- _How to complete this task_
Wherever the string "GoogleCloudPlatform" shows up in the data below, copy the whole line.

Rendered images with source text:
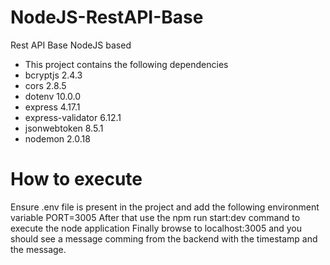 # NodeJS-RestAPI-Base
Rest API Base NodeJS based

* This project contains the following dependencies
* bcryptjs 2.4.3
* cors 2.8.5
* dotenv 10.0.0
* express 4.17.1
* express-validator 6.12.1
* jsonwebtoken 8.5.1
* nodemon 2.0.18

# How to execute
Ensure .env file is present in the project and add the following environment variable PORT=3005
After that use the npm run start:dev command to execute the node application
Finally browse to localhost:3005 and you should see a message comming from the backend with the timestamp and the message.
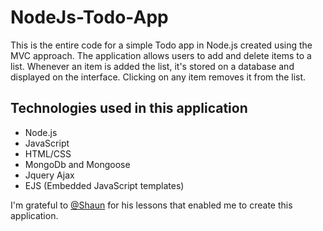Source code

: # NodeJs-Todo-App

This is the entire code for a simple Todo app in Node.js created using the MVC approach. The application allows users to add and delete items to a list.
Whenever an item is added the list, it's stored on a database and displayed on the interface.
Clicking on any item removes it from the list. 

## Technologies used in this application

* Node.js
* JavaScript
* HTML/CSS
* MongoDb and Mongoose
* Jquery Ajax
* EJS (Embedded JavaScript templates)

I'm grateful to [@Shaun](https://github.com/iamshaunjp) for his lessons that enabled me to create this application. 

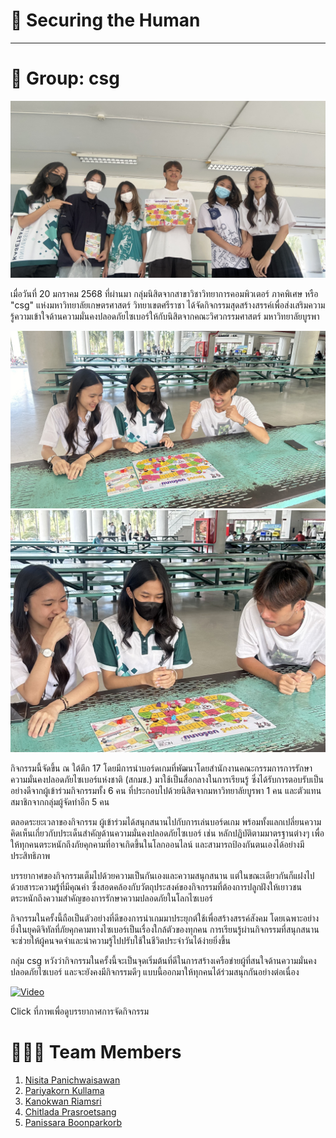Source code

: # 🔐 Securing the Human

---

# 🌷 Group: csg

![image1](Img/IMG_6758.JPG)

เมื่อวันที่ 20 มกราคม 2568 ที่ผ่านมา กลุ่มนิสิตจากสาขาวิชาวิทยาการคอมพิวเตอร์ ภาคพิเศษ หรือ "csg" แห่งมหาวิทยาลัยเกษตรศาสตร์ วิทยาเขตศรีราชา ได้จัดกิจกรรมสุดสร้างสรรค์เพื่อส่งเสริมความรู้ความเข้าใจด้านความมั่นคงปลอดภัยไซเบอร์ให้กับนิสิตจากคณะวิศวกรรมศาสตร์ มหาวิทยาลัยบูรพา


![image2](Img/IMG_6728.jpg)
![image3](Img/IMG_6731.jpg)

กิจกรรมนี้จัดขึ้น ณ ใต้ตึก 17 โดยมีการนำบอร์ดเกมที่พัฒนาโดยสำนักงานคณะกรรมการการรักษาความมั่นคงปลอดภัยไซเบอร์แห่งชาติ (สกมช.) มาใช้เป็นสื่อกลางในการเรียนรู้ ซึ่งได้รับการตอบรับเป็นอย่างดีจากผู้เข้าร่วมกิจกรรมทั้ง 6 คน ที่ประกอบไปด้วยนิสิตจากมหาวิทยาลัยบูรพา 1 คน และตัวแทนสมาชิกจากกลุ่มผู้จัดทำอีก 5 คน

ตลอดระยะเวลาของกิจกรรม ผู้เข้าร่วมได้สนุกสนานไปกับการเล่นบอร์ดเกม พร้อมทั้งแลกเปลี่ยนความคิดเห็นเกี่ยวกับประเด็นสำคัญด้านความมั่นคงปลอดภัยไซเบอร์ เช่น หลักปฏิบัติตามมาตรฐานต่างๆ เพื่อให้ทุกคนตระหนักถึงภัยคุกคามที่อาจเกิดขึ้นในโลกออนไลน์ และสามารถป้องกันตนเองได้อย่างมีประสิทธิภาพ

บรรยากาศของกิจกรรมเต็มไปด้วยความเป็นกันเองและความสนุกสนาน แต่ในขณะเดียวกันก็แฝงไปด้วยสาระความรู้ที่มีคุณค่า ซึ่งสอดคล้องกับวัตถุประสงค์ของกิจกรรมที่ต้องการปลูกฝังให้เยาวชนตระหนักถึงความสำคัญของการรักษาความปลอดภัยในโลกไซเบอร์

กิจกรรมในครั้งนี้ถือเป็นตัวอย่างที่ดีของการนำเกมมาประยุกต์ใช้เพื่อสร้างสรรค์สังคม โดยเฉพาะอย่างยิ่งในยุคดิจิทัลที่ภัยคุกคามทางไซเบอร์เป็นเรื่องใกล้ตัวของทุกคน การเรียนรู้ผ่านกิจกรรมที่สนุกสนานจะช่วยให้ผู้คนจดจำและนำความรู้ไปปรับใช้ในชีวิตประจำวันได้ง่ายยิ่งขึ้น

กลุ่ม csg หวังว่ากิจกรรมในครั้งนี้จะเป็นจุดเริ่มต้นที่ดีในการสร้างเครือข่ายผู้ที่สนใจด้านความมั่นคงปลอดภัยไซเบอร์ และจะยังคงมีกิจกรรมดีๆ แบบนี้ออกมาให้ทุกคนได้ร่วมสนุกกันอย่างต่อเนื่อง

[![Video](Images/IMG_7379.jpeg)](https://youtu.be/ZcqnTYy32So)

Click ที่ภาพเพื่อดูบรรยากาศการจัดกิจกรรม

# 🙋🏻‍♀️ Team Members

1. [Nisita Panichwaisawan]()
2. [Pariyakorn Kullama]()
3. [Kanokwan Riamsri](https://aomknw.github.io/boardgame)
4. [Chitlada Prasroetsang]()
5. [Panissara Boonparkorb]()
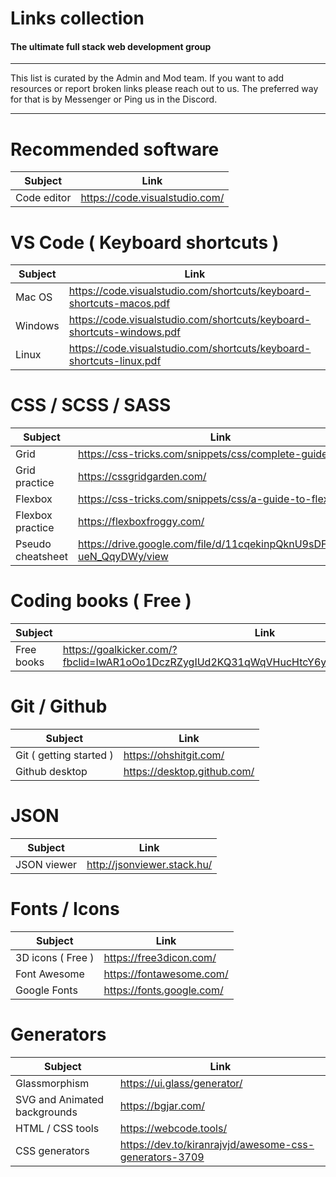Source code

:
# Links collection

#### The ultimate full stack web development group

---

This list is curated by the Admin and Mod team. If you want to add resources or report broken links please reach out to us.
The preferred way for that is by Messenger or Ping us in the Discord.

---

# Recommended software

| Subject     | Link                           |
| ----------- | ------------------------------ |
| Code editor | https://code.visualstudio.com/ |

# VS Code ( Keyboard shortcuts )

| Subject | Link                                                                   |
| ------- | ---------------------------------------------------------------------- |
| Mac OS  | https://code.visualstudio.com/shortcuts/keyboard-shortcuts-macos.pdf   |
| Windows | https://code.visualstudio.com/shortcuts/keyboard-shortcuts-windows.pdf |
| Linux   | https://code.visualstudio.com/shortcuts/keyboard-shortcuts-linux.pdf   |

# CSS / SCSS / SASS

| Subject           | Link                                                                   |
| ----------------- | ---------------------------------------------------------------------- |
| Grid              | https://css-tricks.com/snippets/css/complete-guide-grid/               |
| Grid practice     | https://cssgridgarden.com/                                             |
| Flexbox           | https://css-tricks.com/snippets/css/a-guide-to-flexbox/                |
| Flexbox practice  | https://flexboxfroggy.com/                                             |
| Pseudo cheatsheet | https://drive.google.com/file/d/11cqekinpQknU9sDFddJ7c-ueN_QqyDWy/view |

# Coding books ( Free )

| Subject    | Link                                                                                         |
| ---------- | -------------------------------------------------------------------------------------------- |
| Free books | https://goalkicker.com/?fbclid=IwAR1oOo1DczRZygIUd2KQ31qWqVHucHtcY6ylYVcj7pzFKGrwKFbXE_icumw |

# Git / Github

| Subject                 | Link                        |
| ----------------------- | --------------------------- |
| Git ( getting started ) | https://ohshitgit.com/      |
| Github desktop          | https://desktop.github.com/ |

# JSON

| Subject     | Link                        |
| ----------- | --------------------------- |
| JSON viewer | http://jsonviewer.stack.hu/ |

# Fonts / Icons

| Subject           | Link                      |
| ----------------- | ------------------------- |
| 3D icons ( Free ) | https://free3dicon.com/   |
| Font Awesome      | https://fontawesome.com/  |
| Google Fonts      | https://fonts.google.com/ |

# Generators

| Subject                      | Link                                                       |
| ---------------------------- | ---------------------------                                |
| Glassmorphism                | https://ui.glass/generator/                                |
| SVG and Animated backgrounds | https://bgjar.com/                                         |
| HTML / CSS tools             | https://webcode.tools/                                     |
| CSS generators               | https://dev.to/kiranrajvjd/awesome-css-generators-3709     |




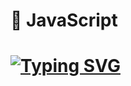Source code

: # 🚀 JavaScript
<h1 align="left"><a href="https://git.io/typing-svg"><img src="https://readme-typing-svg.demolab.com?font=Fira+Code&pause=2000&color=C70039&width=500&lines=Javascript+is+the+duct+tape+of+the+Internt" alt="Typing SVG" /></a></h1>

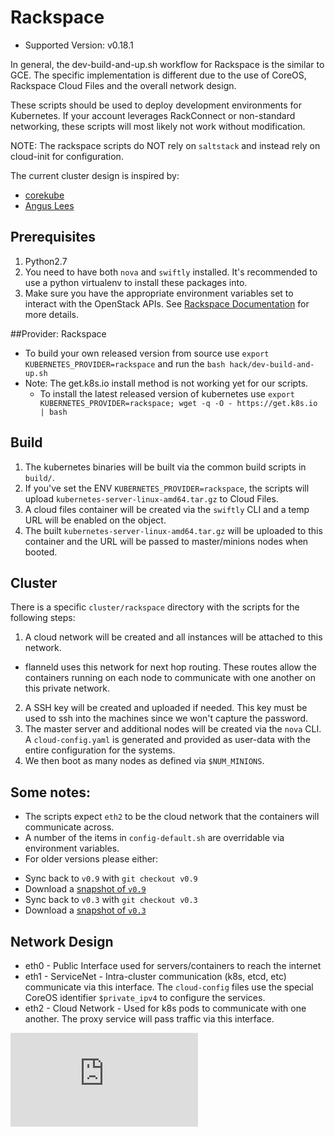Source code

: # Rackspace

* Supported Version: v0.18.1

In general, the dev-build-and-up.sh workflow for Rackspace is the similar to GCE. The specific implementation is different due to the use of CoreOS, Rackspace Cloud Files and the overall network design.

These scripts should be used to deploy development environments for Kubernetes. If your account leverages RackConnect or non-standard networking, these scripts will most likely not work without modification.

NOTE: The rackspace scripts do NOT rely on `saltstack` and instead rely on cloud-init for configuration.

The current cluster design is inspired by:
- [corekube](https://github.com/metral/corekube/)
- [Angus Lees](https://github.com/anguslees/kube-openstack/)

## Prerequisites
1. Python2.7
2. You need to have both `nova` and `swiftly` installed. It's recommended to use a python virtualenv to install these packages into.
3. Make sure you have the appropriate environment variables set to interact with the OpenStack APIs. See [Rackspace Documentation](http://docs.rackspace.com/servers/api/v2/cs-gettingstarted/content/section_gs_install_nova.html) for more details.

##Provider: Rackspace

- To build your own released version from source use `export KUBERNETES_PROVIDER=rackspace` and run the `bash hack/dev-build-and-up.sh`
- Note: The get.k8s.io install method is not working yet for our scripts.
  * To install the latest released version of kubernetes use `export KUBERNETES_PROVIDER=rackspace; wget -q -O - https://get.k8s.io | bash`

## Build
1. The kubernetes binaries will be built via the common build scripts in `build/`.
2. If you've set the ENV `KUBERNETES_PROVIDER=rackspace`, the scripts will upload `kubernetes-server-linux-amd64.tar.gz` to Cloud Files.
2. A cloud files container will be created via the `swiftly` CLI and a temp URL will be enabled on the object.
3. The built `kubernetes-server-linux-amd64.tar.gz` will be uploaded to this container and the URL will be passed to master/minions nodes when booted.

## Cluster
There is a specific `cluster/rackspace` directory with the scripts for the following steps:
1. A cloud network will be created and all instances will be attached to this network.
  - flanneld uses this network for next hop routing. These routes allow the containers running on each node to communicate with one another on this private network.
2. A SSH key will be created and uploaded if needed. This key must be used to ssh into the machines since we won't capture the password.
3. The master server and additional nodes will be created via the `nova` CLI. A `cloud-config.yaml` is generated and provided as user-data with the entire configuration for the systems.
4. We then boot as many nodes as defined via `$NUM_MINIONS`.

## Some notes:
- The scripts expect `eth2` to be the cloud network that the containers will communicate across.
- A number of the items in `config-default.sh` are overridable via environment variables.
- For older versions please either:
 * Sync back to `v0.9` with `git checkout v0.9`
  * Download a [snapshot of `v0.9`](https://github.com/GoogleCloudPlatform/kubernetes/archive/v0.9.tar.gz)
 * Sync back to `v0.3` with `git checkout v0.3`
  * Download a [snapshot of `v0.3`](https://github.com/GoogleCloudPlatform/kubernetes/archive/v0.3.tar.gz)

## Network Design
- eth0 - Public Interface used for servers/containers to reach the internet
- eth1 - ServiceNet - Intra-cluster communication (k8s, etcd, etc) communicate via this interface. The `cloud-config` files use the special CoreOS identifier `$private_ipv4` to configure the services.
- eth2 - Cloud Network - Used for k8s pods to communicate with one another. The proxy service will pass traffic via this interface.


[![Analytics](https://kubernetes-site.appspot.com/UA-36037335-10/GitHub/docs/getting-started-guides/rackspace.md?pixel)]()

- _The answer_
  * Download a [snapshot of `v0.9`](https://github.com/GoogleCloudPlatform/kubernetes/archive/v0.9.tar.gz)
  * Download a [snapshot of `v0.3`](https://github.com/GoogleCloudPlatform/kubernetes/archive/v0.3.tar.gz)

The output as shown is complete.